Uiteindelijk werd Plessner in 1952 aan de universiteit van Göttingen benoemd tot hoogleraar sociologie. Dat hij daartoe een geheel nieuw sociologisch instituut moest oprichten, heeft er ongetwijfeld mede ertoe bijgedragen dat hij in tien jaar die hem nog restten tot zijn emeritaat geen grote nieuwe filosofische werken meer heeft geschreven. Daarbij zal ook meegespeeld hebben dat hij in deze periode diverse bestuurlijke posities bekleedde, zoals die van faculteitsdecaan, rector magnificus van de Göttingse universiteit en voorzitter van de Duitse Vereniging voor Sociologie. Ook leverde hij op uitnodiging van Adorno en Horkheimer een bijdrage aan het onderzoek op het Institut für Sozialforschung (de zogenaamde Frankfurter Schule). Na zijn emeritaat in 1962 was Plessner een jaar lang gasthoogleraar aan de New York School for Social Research, en van 1965 tot 1972 bekleedde hij zijn laatste academische positie als hoogleraar filosofie in Zürich. De laatste jaren van zijn leven verbleef hij opnieuw in Göttingen, waar hij in 1985 op tweeënnegentigjarige leeftijd overleed.
Wanneer je het leven van Plessner zo in vogelvlucht beschouwt, valt op dat hij door de politieke omstandigheden als emigrant en remigrant telkens weer gedwongen was zijn leven opnieuw te beginnen. Meerdere keren moest hij de levensjaren die hem ontstolen waren, proberen ‘in te halen’. In die zin leidde hij een Nachgeholtes Leben, zoals de Duitse titel van Dietze’s biografie het treffend formuleert. Dat er grenzen zijn aan een dergelijk ‘ingehaald leven’, blijkt uit het feit dat Plessner nooit is toegekomen aan de antropologische uitwerking van de Die Stufen des Organischen und der Mensch, waaraan hij in zijn brieven regelmatig refereert.
Excentrische positionaliteit
De natuurfilosofie die Plessner ontwikkelt in Die Stufen des Organischen und der Mensch, vormt de kern van zijn gehele oeuvre, inclusief de politieke geschriften. In het afsluitende zevende hoofdstuk van dit hoofdwerk, dat gewijd is aan de mens, staat de voor de menselijke levensvorm kenmerkende ‘excentrische positionaliteit’ centraal. Voor een goed begrip van deze notie dienen we het te plaatsen in het kader van het thema van de menselijke eindigheid, dat als geen ander de moderne filosofie bepaalt.

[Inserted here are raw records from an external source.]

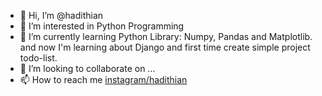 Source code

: - 👋 Hi, I’m @hadithian
- 👀 I’m interested in Python Programming
- 🌱 I’m currently learning Python Library: Numpy, Pandas and Matplotlib. and now I'm learning about Django and first time create simple project todo-list.
- 💞️ I’m looking to collaborate on ...
- 📫 How to reach me [instagram/hadithian](https://www.instagram.com/hadithian/)

<!---
hadithian/hadithian is a ✨ special ✨ repository because its `README.md` (this file) appears on your GitHub profile.
You can click the Preview link to take a look at your changes.
--->

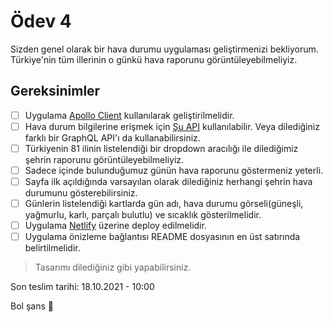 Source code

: # Ödev 4

Sizden genel olarak bir hava durumu uygulaması geliştirmenizi bekliyorum. Türkiye'nin tüm illerinin o günkü hava raporunu görüntüleyebilmeliyiz.

## Gereksinimler

- [ ] Uygulama [Apollo Client](https://www.apollographql.com/docs/react/) kullanılarak geliştirilmelidir.
- [ ] Hava durum bilgilerine erişmek için [Şu API](https://graphql-weather-api.herokuapp.com/) kullanılabilir. Veya dilediğiniz farklı bir GraphQL API'ı da kullanabilirsiniz.
- [ ] Türkiyenin 81 ilinin listelendiği bir dropdown aracılığı ile dilediğimiz şehrin raporunu görüntüleyebilmeliyiz.
- [ ] Sadece içinde bulunduğumuz günün hava raporunu göstermeniz yeterli.
- [ ] Sayfa ilk açıldığında varsayılan olarak dilediğiniz herhangi şehrin hava durumunu gösterebilirsiniz.
- [ ] Günlerin listelendiği kartlarda gün adı, hava durumu görseli(güneşli, yağmurlu, karlı, parçalı bulutlu) ve sıcaklık gösterilmelidir.
- [ ] Uygulama [Netlify](https://www.netlify.com/) üzerine deploy edilmelidir.
- [ ] Uygulama önizleme bağlantısı README dosyasının en üst satırında belirtilmelidir.

> Tasarımı dilediğiniz gibi yapabilirsiniz.

Son teslim tarihi: 18.10.2021 - 10:00

Bol şans :ghost:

Natuurlijk is het besef van de eindigheid van de mens niet iets exclusiefs van de moderne tijd; ook in het middeleeuwse denken speelde het al een belangrijke rol. De filosoof Odo Marquard – een van de bezorgers van Plessners Gesammelte Schriften en sterk door hem beïnvloed – heeft echter laten zien dat het begrip eindigheid in de moderne filosofie een wezenlijk andere betekenis heeft gekregen. Oorspronkelijk werd het eindige – in tegenstelling tot een transcendente God die eigen oorzaak is (causa sui) – begrepen als datgene wat geschapen is en dus niet uit zichzelf voortkomt, maar in de moderne geseculariseerde cultuur wordt het eindige immanent bepaald als datgene wat begrensd is in ruimte en tijd.[8]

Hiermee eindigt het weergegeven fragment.